Elle renifla un bon coup en essuyant ses larmes avec la manche de son chandail. Elle leva ses yeux pour croiser ceux de Ken qui la contemplait silencieusement.

– Est–ce que tu crois aux anges ? chuchota-t-elle calmement

Ken ne savait pas quoi lui répondre. Jamais il n’aurait cru que sa cousine pouvait être aussi perspicace. Après un bref moment de réflexion, en creusant dans sa mémoire, il récapitula tous les évènements qui lui avaient apporté des lueurs d’espoir. La rencontre de cette mystérieuse Angie, la découverte de cette plume blanche à plusieurs reprises et la fois où il a vu de ses propres yeux, cet orbe de lumière, veiller au-dessus de lui. Il enlaça une dernière fois sa cousine en la remerciant de son cadeau. Il leva ensuite le dessin sous ses yeux et ses traits s’adoucirent.

– Oui… Je crois en eux, lui répondit-il enfin d’une voix basse et sereine.

Le matin de Noël, pendant qu’Elena préparait la présentation de la table avec l’aide de Ken, il remarqua qu’elle paraissait préoccupée. Il lui demanda alors curieusement, s’il va y avoir beaucoup d’invités ce Noël-ci ? Elle lui répondit, d’un ton irrité, qu’un couple de ses amis sera présent, puis s’interrompit soudainement, pour finalement retourner dans la cuisine. Ken fut saisi par son attitude. Il était convaincu que c'était contre lui. Pour en avoir le cœur net, il alla immédiatement la rejoindre. Ken l’observa frotter le comptoir avec vivacité, comme si elle cherchait à cacher sa colère.

– Est-ce que c’est à cause de moi si tu te sens comme ça ? demanda Ken.
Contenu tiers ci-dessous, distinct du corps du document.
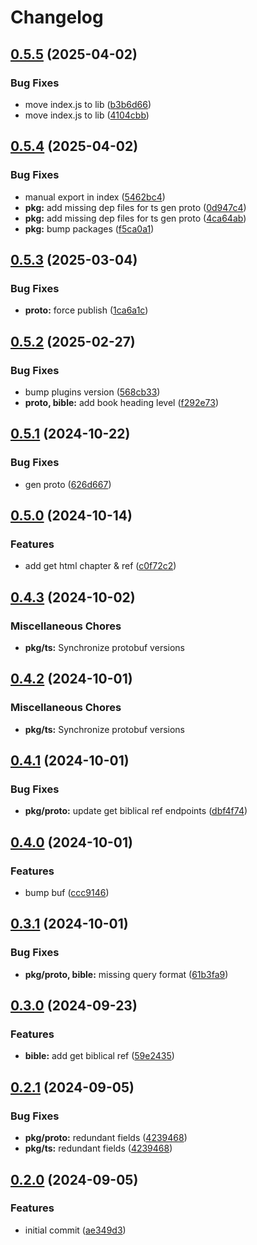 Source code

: # Changelog

## [0.5.5](https://github.com/v-bible/protobuf/compare/pkg/ts/v0.5.4...pkg/ts/v0.5.5) (2025-04-02)


### Bug Fixes

* move index.js to lib ([b3b6d66](https://github.com/v-bible/protobuf/commit/b3b6d66f73cda31ba18b033e2afbe33f4be959c2))
* move index.js to lib ([4104cbb](https://github.com/v-bible/protobuf/commit/4104cbb45f3d69524c4608002118640500fde7af))

## [0.5.4](https://github.com/v-bible/protobuf/compare/pkg/ts/v0.5.3...pkg/ts/v0.5.4) (2025-04-02)


### Bug Fixes

* manual export in index ([5462bc4](https://github.com/v-bible/protobuf/commit/5462bc4871b53b8f25259ae3d75f0235c0f79181))
* **pkg:** add missing dep files for ts gen proto ([0d947c4](https://github.com/v-bible/protobuf/commit/0d947c41f6469febd80ab94551a60d6f298e21a4))
* **pkg:** add missing dep files for ts gen proto ([4ca64ab](https://github.com/v-bible/protobuf/commit/4ca64ab58fea53e835c1efdfaf0105b650811f18))
* **pkg:** bump packages ([f5ca0a1](https://github.com/v-bible/protobuf/commit/f5ca0a11513a05c54d8d9eaa6ca1d551c1943ba6))

## [0.5.3](https://github.com/v-bible/protobuf/compare/pkg/ts/v0.5.2...pkg/ts/v0.5.3) (2025-03-04)


### Bug Fixes

* **proto:** force publish ([1ca6a1c](https://github.com/v-bible/protobuf/commit/1ca6a1c9648860cd5f1b7434a319cbf9ced4ac40))

## [0.5.2](https://github.com/v-bible/protobuf/compare/pkg/ts/v0.5.1...pkg/ts/v0.5.2) (2025-02-27)


### Bug Fixes

* bump plugins version ([568cb33](https://github.com/v-bible/protobuf/commit/568cb33b211b18a12ff400705c0c178c85e501ce))
* **proto, bible:** add book heading level ([f292e73](https://github.com/v-bible/protobuf/commit/f292e738d09949b3f070938de088aa929f45ed80))

## [0.5.1](https://github.com/v-bible/protobuf/compare/pkg/ts/v0.5.0...pkg/ts/v0.5.1) (2024-10-22)


### Bug Fixes

* gen proto ([626d667](https://github.com/v-bible/protobuf/commit/626d667e7334134566e27d8429224b3b87301ff6))

## [0.5.0](https://github.com/v-bible/protobuf/compare/pkg/ts/v0.4.3...pkg/ts/v0.5.0) (2024-10-14)


### Features

* add get html chapter & ref ([c0f72c2](https://github.com/v-bible/protobuf/commit/c0f72c27d7fe459f53509f07d24008ce7d042106))

## [0.4.3](https://github.com/v-bible/protobuf/compare/pkg/ts/v0.4.2...pkg/ts/v0.4.3) (2024-10-02)


### Miscellaneous Chores

* **pkg/ts:** Synchronize protobuf versions

## [0.4.2](https://github.com/v-bible/protobuf/compare/pkg/ts/v0.4.1...pkg/ts/v0.4.2) (2024-10-01)


### Miscellaneous Chores

* **pkg/ts:** Synchronize protobuf versions

## [0.4.1](https://github.com/v-bible/protobuf/compare/pkg/ts/v0.4.0...pkg/ts/v0.4.1) (2024-10-01)


### Bug Fixes

* **pkg/proto:** update get biblical ref endpoints ([dbf4f74](https://github.com/v-bible/protobuf/commit/dbf4f743428f8e8c28b370060f5dd407d3c32dfc))

## [0.4.0](https://github.com/v-bible/protobuf/compare/pkg/ts/v0.3.1...pkg/ts/v0.4.0) (2024-10-01)


### Features

* bump buf ([ccc9146](https://github.com/v-bible/protobuf/commit/ccc91466595508636deaf147dff73754457d4926))

## [0.3.1](https://github.com/v-bible/protobuf/compare/pkg/ts/v0.3.0...pkg/ts/v0.3.1) (2024-10-01)


### Bug Fixes

* **pkg/proto, bible:** missing query format ([61b3fa9](https://github.com/v-bible/protobuf/commit/61b3fa95e689c38f6c5d74ca311a1b009cd8520d))

## [0.3.0](https://github.com/v-bible/protobuf/compare/pkg/ts/v0.2.1...pkg/ts/v0.3.0) (2024-09-23)


### Features

* **bible:** add get biblical ref ([59e2435](https://github.com/v-bible/protobuf/commit/59e243502c61e758fb5c2f910520a18cf1ce20ea))

## [0.2.1](https://github.com/v-bible/protobuf/compare/pkg/ts/v0.2.0...pkg/ts/v0.2.1) (2024-09-05)


### Bug Fixes

* **pkg/proto:** redundant fields ([4239468](https://github.com/v-bible/protobuf/commit/4239468821623119df3a0eb005b2d8a06d90dd0c))
* **pkg/ts:** redundant fields ([4239468](https://github.com/v-bible/protobuf/commit/4239468821623119df3a0eb005b2d8a06d90dd0c))

## [0.2.0](https://github.com/v-bible/protobuf/compare/pkg/ts-v0.1.1...pkg/ts/v0.2.0) (2024-09-05)


### Features

* initial commit ([ae349d3](https://github.com/v-bible/protobuf/commit/ae349d308a11b5b42cd7c059582f11220dd363ad))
– Quoi ? Oh bien sûr que non Ken. Je ne voulais pas te faire penser cela. Ce n’est pas toi, répliqua-t-elle d’une voix plus attendrie et désolée.

– Alors qu’est-ce qui se passe ?

– Mon mari…je veux dire mon ex-mari demande le divorce… Donc il ne viendra pas ce soir. Un premier Noël sans lui… Et je ne sais pas comment annoncer ça aux filles…

– Je suis vraiment désolé…

Ken fut attristé et contrarié par cette nouvelle. Il était conscient que depuis la tragédie, le mari d'Elena trouvait toute cette situation accablante au point d'avoir créé cette incompréhension et ce malaise dans la maison. Donc apprendre qu’il demandait le divorce le jour de Noël, il trouvait ce comportement méprisant. Avec beaucoup de compassion, il s’approcha alors de sa tante qui tordait le linge de vaisselle dans l’évier. Il posa sa main sur son bras, un toucher apaisant dont elle fut très étonnée.

– Merci, d’avoir toujours cru en nous et d’être restée à mes côtés, avoua-t-il avec toute sa reconnaissance.

Elena le contempla, touchée par ses paroles, puis un sourire ému se dessina sur son visage. Ils s’enlacèrent avec tendresse afin d’effacer toute cette amertume.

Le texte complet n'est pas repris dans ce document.